Petraeus resigned from the CIA in November 2012 after an extramarital affair with his biographer, Paula Broadwell. He later pleaded guilty to one misdemeanor charge of mishandling classified information.

Eric Fanning, nominated to be secretary of the Army, made his remarks during a hearing before the Senate Armed Services Committee. He was responding to a question from Sen. Lindsey Graham, R-S.C., about media reports indicating that the Pentagon is considering downgrading Petraeus to a three-star general -- a move that, if taken, would reduce his retirement salary.

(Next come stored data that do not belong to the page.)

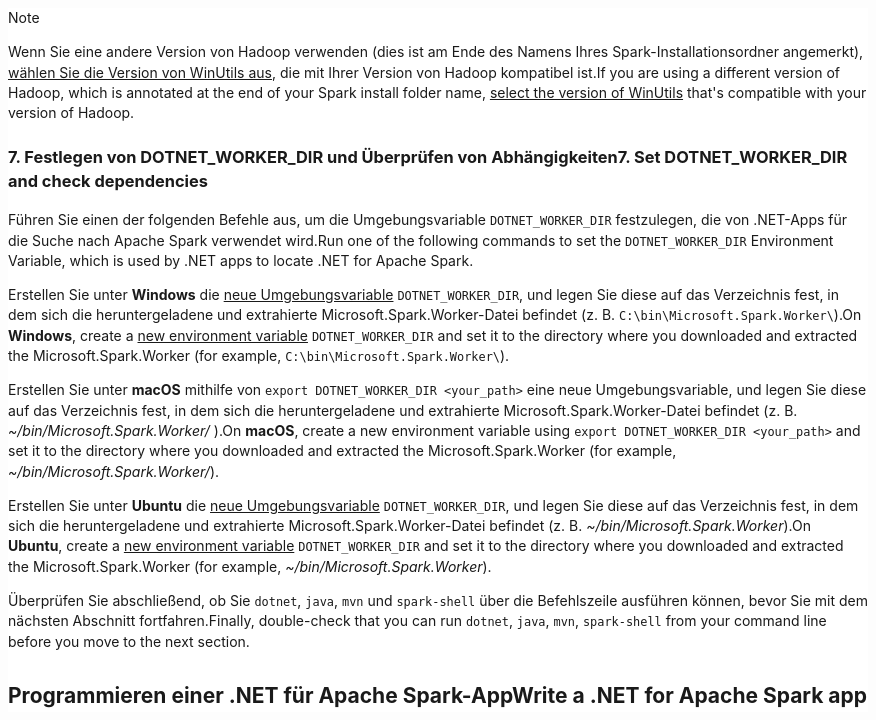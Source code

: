 > [!NOTE]
> <span data-ttu-id="8bcf8-165">Wenn Sie eine andere Version von Hadoop verwenden (dies ist am Ende des Namens Ihres Spark-Installationsordner angemerkt), [wählen Sie die Version von WinUtils aus](https://github.com/steveloughran/winutils), die mit Ihrer Version von Hadoop kompatibel ist.</span><span class="sxs-lookup"><span data-stu-id="8bcf8-165">If you are using a different version of Hadoop, which is annotated at the end of your Spark install folder name, [select the version of WinUtils](https://github.com/steveloughran/winutils) that's compatible with your version of Hadoop.</span></span>

### <a name="7-set-dotnet_worker_dir-and-check-dependencies"></a><span data-ttu-id="8bcf8-166">7. Festlegen von DOTNET_WORKER_DIR und Überprüfen von Abhängigkeiten</span><span class="sxs-lookup"><span data-stu-id="8bcf8-166">7. Set DOTNET_WORKER_DIR and check dependencies</span></span>

<span data-ttu-id="8bcf8-167">Führen Sie einen der folgenden Befehle aus, um die Umgebungsvariable `DOTNET_WORKER_DIR` festzulegen, die von .NET-Apps für die Suche nach Apache Spark verwendet wird.</span><span class="sxs-lookup"><span data-stu-id="8bcf8-167">Run one of the following commands to set the `DOTNET_WORKER_DIR` Environment Variable, which is used by .NET apps to locate .NET for Apache Spark.</span></span>

<span data-ttu-id="8bcf8-168">Erstellen Sie unter **Windows** die [neue Umgebungsvariable](https://www.java.com/en/download/help/path.xml) `DOTNET_WORKER_DIR`, und legen Sie diese auf das Verzeichnis fest, in dem sich die heruntergeladene und extrahierte Microsoft.Spark.Worker-Datei befindet (z. B. `C:\bin\Microsoft.Spark.Worker\`).</span><span class="sxs-lookup"><span data-stu-id="8bcf8-168">On **Windows**, create a [new environment variable](https://www.java.com/en/download/help/path.xml) `DOTNET_WORKER_DIR` and set it to the directory where you downloaded and extracted the Microsoft.Spark.Worker (for example, `C:\bin\Microsoft.Spark.Worker\`).</span></span>

<span data-ttu-id="8bcf8-169">Erstellen Sie unter **macOS** mithilfe von `export DOTNET_WORKER_DIR <your_path>` eine neue Umgebungsvariable, und legen Sie diese auf das Verzeichnis fest, in dem sich die heruntergeladene und extrahierte Microsoft.Spark.Worker-Datei befindet (z. B. *~/bin/Microsoft.Spark.Worker/* ).</span><span class="sxs-lookup"><span data-stu-id="8bcf8-169">On **macOS**, create a new environment variable using `export DOTNET_WORKER_DIR <your_path>` and set it to the directory where you downloaded and extracted the Microsoft.Spark.Worker (for example, *~/bin/Microsoft.Spark.Worker/*).</span></span>

<span data-ttu-id="8bcf8-170">Erstellen Sie unter **Ubuntu** die [neue Umgebungsvariable](https://help.ubuntu.com/community/EnvironmentVariables) `DOTNET_WORKER_DIR`, und legen Sie diese auf das Verzeichnis fest, in dem sich die heruntergeladene und extrahierte Microsoft.Spark.Worker-Datei befindet (z. B. *~/bin/Microsoft.Spark.Worker*).</span><span class="sxs-lookup"><span data-stu-id="8bcf8-170">On **Ubuntu**, create a [new environment variable](https://help.ubuntu.com/community/EnvironmentVariables) `DOTNET_WORKER_DIR` and set it to the directory where you downloaded and extracted the Microsoft.Spark.Worker (for example, *~/bin/Microsoft.Spark.Worker*).</span></span>

<span data-ttu-id="8bcf8-171">Überprüfen Sie abschließend, ob Sie `dotnet`, `java`, `mvn` und `spark-shell` über die Befehlszeile ausführen können, bevor Sie mit dem nächsten Abschnitt fortfahren.</span><span class="sxs-lookup"><span data-stu-id="8bcf8-171">Finally, double-check that you can run `dotnet`, `java`, `mvn`, `spark-shell` from your command line before you move to the next section.</span></span>

## <a name="write-a-net-for-apache-spark-app"></a><span data-ttu-id="8bcf8-172">Programmieren einer .NET für Apache Spark-App</span><span class="sxs-lookup"><span data-stu-id="8bcf8-172">Write a .NET for Apache Spark app</span></span>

The committee's chairman, Sen. John McCain, R-Ariz., and its top Democrat, Sen. Jack Reed, D-R.I., on Wednesday urged Defense Secretary Ash Carter not to demote Petraeus.

"We are concerned such a retirement grade review, taking place nearly a year after the misdemeanor conviction in which Gen. Petraeus admitted his guilt and apologized for his actions, is manifestly unreasonable and unfair," they wrote in a letter to Carter.

Fanning would replace John McHugh. Fanning previously served as the Army's acting undersecretary and also was the Air Force's acting secretary and chief of staff to the defense secretary.

The committee met to consider Fanning's nomination, but it adjourned without voting on whether to approve it.

If confirmed by the Senate, Fanning would be the first openly gay leader of a U.S. military service.